A few years ago, the question was simple: are you travelling for work, or for yourself? In 2026, for a large share of professional women, the honest answer is both — and increasingly, that is not treated as a failure to switch off. It is treated as the obvious way to use the time.
The travel industry has a name for this: bleisure — business plus leisure, the practice of extending a work trip into personal time, or folding real work into what would otherwise be a holiday. It used to describe a minority habit. It now describes a majority one.
The numbers behind the shift
The data tracks a trend that most frequent travellers could already feel anecdotally: business trips that used to end the moment the meeting did now routinely stretch into a weekend, a week, or longer. The flight was already booked. The time zone adjustment already happened. Staying an extra two or three days costs little beyond the hotel — and gains a great deal.
At the same time, the opposite movement is happening just as fast: holidays that were meant to be fully off the clock are quietly absorbing real work. A morning email before the pool opens. A call taken from a balcony. A deck reviewed on a train between cities. Not because anyone is forcing it — but because for many roles, full disconnection for two consecutive weeks has become genuinely difficult to arrange, and increasingly, not worth the cost of arranging it.
Why this happened
Work stopped being a place
For most of the women VHL designs for, work was never really tied to an office to begin with. A laptop, a phone, and a decent connection are now the entire infrastructure of most knowledge work — which means the geography of where that work happens has become almost arbitrary. If the job can happen from a desk in Hamburg, there is no structural reason it cannot also happen from a hotel room in Lisbon.
Seniority raised the stakes of disappearing
The more senior the role, the harder full disconnection becomes — not because of a poor relationship with boundaries, but because a two-week true absence at a senior level often means a backlog, a delegated decision someone else now has to make, or a deal that cannot simply wait. Bleisure is, in part, a pragmatic response: stay reachable in a limited, controlled way, and protect the rest of the time properly.
The calendar got more flexible, even as the job did not get easier
Hybrid and remote arrangements gave professional women more control over where they work. They did not, in most cases, reduce the total amount of work. The result is a generation of professionals with more freedom over location and less freedom over workload — exactly the combination that makes a hotel terrace in Mallorca a reasonable place to finish a deck.
“I am not failing at vacation. I am succeeding at building a life where I do not have to choose between the trip and the job.”

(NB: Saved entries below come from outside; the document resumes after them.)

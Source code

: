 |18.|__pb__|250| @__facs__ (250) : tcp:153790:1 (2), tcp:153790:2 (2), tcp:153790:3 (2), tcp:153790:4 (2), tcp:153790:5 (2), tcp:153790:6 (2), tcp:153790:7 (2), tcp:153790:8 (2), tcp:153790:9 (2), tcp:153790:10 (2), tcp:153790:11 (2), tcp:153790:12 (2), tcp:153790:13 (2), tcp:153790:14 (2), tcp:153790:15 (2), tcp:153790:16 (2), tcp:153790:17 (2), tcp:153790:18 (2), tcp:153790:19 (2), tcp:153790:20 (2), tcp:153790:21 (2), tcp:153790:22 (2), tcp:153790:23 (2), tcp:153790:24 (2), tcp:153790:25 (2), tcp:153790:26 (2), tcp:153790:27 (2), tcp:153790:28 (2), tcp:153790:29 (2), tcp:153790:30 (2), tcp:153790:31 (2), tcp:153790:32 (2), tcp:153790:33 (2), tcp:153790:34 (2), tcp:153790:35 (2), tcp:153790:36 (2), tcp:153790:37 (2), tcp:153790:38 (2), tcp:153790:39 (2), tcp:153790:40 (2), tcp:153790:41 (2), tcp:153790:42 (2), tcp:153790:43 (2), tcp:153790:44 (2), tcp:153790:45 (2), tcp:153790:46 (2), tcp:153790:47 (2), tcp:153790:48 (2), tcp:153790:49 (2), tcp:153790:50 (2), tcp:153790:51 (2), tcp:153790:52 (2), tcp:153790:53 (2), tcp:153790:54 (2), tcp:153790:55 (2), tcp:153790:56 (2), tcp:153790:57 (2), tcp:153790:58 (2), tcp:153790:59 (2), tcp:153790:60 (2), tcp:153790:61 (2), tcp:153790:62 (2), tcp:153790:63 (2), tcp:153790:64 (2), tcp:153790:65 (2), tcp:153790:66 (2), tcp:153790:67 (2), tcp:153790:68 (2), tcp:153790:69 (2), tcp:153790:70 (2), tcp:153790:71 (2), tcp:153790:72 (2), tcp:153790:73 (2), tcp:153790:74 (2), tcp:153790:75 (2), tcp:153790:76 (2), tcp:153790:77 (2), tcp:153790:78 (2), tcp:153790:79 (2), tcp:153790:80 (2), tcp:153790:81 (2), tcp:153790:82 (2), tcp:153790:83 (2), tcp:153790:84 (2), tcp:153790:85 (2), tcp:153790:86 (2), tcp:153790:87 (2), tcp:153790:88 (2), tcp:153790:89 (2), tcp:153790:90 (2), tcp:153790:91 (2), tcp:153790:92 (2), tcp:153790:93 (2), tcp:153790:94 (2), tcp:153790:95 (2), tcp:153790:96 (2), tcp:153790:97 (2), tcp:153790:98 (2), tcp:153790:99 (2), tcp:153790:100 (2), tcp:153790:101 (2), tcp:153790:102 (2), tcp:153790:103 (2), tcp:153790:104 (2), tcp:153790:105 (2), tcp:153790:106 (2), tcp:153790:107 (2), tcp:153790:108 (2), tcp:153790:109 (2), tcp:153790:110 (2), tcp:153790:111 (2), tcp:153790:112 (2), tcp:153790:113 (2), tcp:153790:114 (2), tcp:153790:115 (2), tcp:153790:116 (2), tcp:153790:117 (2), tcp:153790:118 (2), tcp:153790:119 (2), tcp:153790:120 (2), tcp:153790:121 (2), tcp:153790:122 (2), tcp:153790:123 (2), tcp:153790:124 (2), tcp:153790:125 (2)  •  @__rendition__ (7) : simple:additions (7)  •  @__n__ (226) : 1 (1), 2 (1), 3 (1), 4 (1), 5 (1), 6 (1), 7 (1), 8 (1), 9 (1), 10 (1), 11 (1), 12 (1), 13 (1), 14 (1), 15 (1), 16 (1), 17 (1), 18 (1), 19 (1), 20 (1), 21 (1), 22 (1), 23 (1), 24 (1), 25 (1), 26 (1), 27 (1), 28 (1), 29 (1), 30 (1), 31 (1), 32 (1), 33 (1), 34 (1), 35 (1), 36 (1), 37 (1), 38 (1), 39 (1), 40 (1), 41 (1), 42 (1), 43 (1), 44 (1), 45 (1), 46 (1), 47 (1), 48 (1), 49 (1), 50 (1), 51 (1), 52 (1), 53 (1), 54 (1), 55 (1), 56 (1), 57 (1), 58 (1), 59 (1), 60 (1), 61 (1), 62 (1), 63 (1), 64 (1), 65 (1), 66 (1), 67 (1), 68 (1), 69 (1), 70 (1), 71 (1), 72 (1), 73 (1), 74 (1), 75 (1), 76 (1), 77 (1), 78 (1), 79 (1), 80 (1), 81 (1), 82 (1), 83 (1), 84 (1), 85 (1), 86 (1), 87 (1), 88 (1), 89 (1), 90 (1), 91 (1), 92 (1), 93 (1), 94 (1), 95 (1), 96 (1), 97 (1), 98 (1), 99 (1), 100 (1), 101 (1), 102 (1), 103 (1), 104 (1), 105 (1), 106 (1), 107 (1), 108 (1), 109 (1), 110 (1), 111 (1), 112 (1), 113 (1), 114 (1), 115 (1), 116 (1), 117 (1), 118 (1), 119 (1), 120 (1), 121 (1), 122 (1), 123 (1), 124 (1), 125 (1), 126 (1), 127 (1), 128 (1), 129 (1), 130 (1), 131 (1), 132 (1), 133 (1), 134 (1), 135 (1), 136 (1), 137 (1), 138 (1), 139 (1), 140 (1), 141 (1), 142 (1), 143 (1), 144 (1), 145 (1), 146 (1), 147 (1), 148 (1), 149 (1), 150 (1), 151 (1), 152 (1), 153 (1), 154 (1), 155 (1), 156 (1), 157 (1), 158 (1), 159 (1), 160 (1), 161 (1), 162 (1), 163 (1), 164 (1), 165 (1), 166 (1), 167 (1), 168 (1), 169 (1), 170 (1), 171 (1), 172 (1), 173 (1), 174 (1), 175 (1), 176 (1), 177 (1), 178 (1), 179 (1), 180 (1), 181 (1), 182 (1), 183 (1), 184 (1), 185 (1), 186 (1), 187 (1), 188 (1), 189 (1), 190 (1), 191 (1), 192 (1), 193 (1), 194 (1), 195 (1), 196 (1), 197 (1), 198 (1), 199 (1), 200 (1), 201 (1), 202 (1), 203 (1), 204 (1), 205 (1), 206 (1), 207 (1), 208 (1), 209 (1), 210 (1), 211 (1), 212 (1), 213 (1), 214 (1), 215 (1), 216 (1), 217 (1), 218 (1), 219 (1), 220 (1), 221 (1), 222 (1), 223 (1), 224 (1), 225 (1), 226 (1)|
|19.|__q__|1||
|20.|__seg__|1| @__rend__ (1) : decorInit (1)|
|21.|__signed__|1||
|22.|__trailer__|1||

What this looks like in practice
Ask any professional woman who travels for both work and pleasure to describe a typical bleisure day, and the shape is remarkably consistent:
• An early call or a short work block before the day's plans begin, while the energy and the WiFi are both reliable
• A clearly defined stop time — work ends at a specific point, not whenever the inbox happens to empty
• One bag that holds everything needed for the work block and stays with her for the rest of the day, rather than being left behind in a hotel room
• A phone that is reachable for the genuinely urgent, and otherwise left alone
The case for not feeling guilty about it
There is a common narrative that bleisure travel, or working through any part of a holiday, represents a failure to rest properly. For some people, in some seasons, that may be true. But for many professional women, the more honest framing is different: the choice is not between a fully disconnected two weeks and a compromised one. The realistic choice is often between a bleisure trip taken at all, and a trip not taken because two fully offline weeks could not be arranged.
Seen that way, an hour of email from a café terrace is not a holiday gone wrong. It is the thing that makes the other eleven hours of the day possible.
What it asks of the things you carry
Bleisure travel puts a specific demand on a work bag that a pure holiday or a pure business trip does not: it has to look and function correctly in both registers, sometimes within the same hour. The bag that sits beside a laptop on a video call at 9am needs to be the same bag that looks unremarkable on a restaurant chair at 9pm.
This is the problem the Victoria Hyde London Amal was built to solve. A 14-inch laptop compartment for the work block, a three-in-one design that adapts to tote, crossbody, or shoulder carry as the day shifts from meeting to dinner, and an external phone pocket that keeps a always-visible phone from ever requiring you to dig through the bag mid-call. It is not a work bag that tolerates a leisure context, or a leisure bag pressed into business use. It is built for the day that is genuinely both.
Final thought
Bleisure travel is not a trend that is going to reverse. It reflects something more structural: work that no longer needs a fixed location, and professional women who have stopped waiting for permission to design a version of travel that fits the lives they actually have.
The right bag does not solve that tension. But it removes one more reason to feel like you are doing it wrong.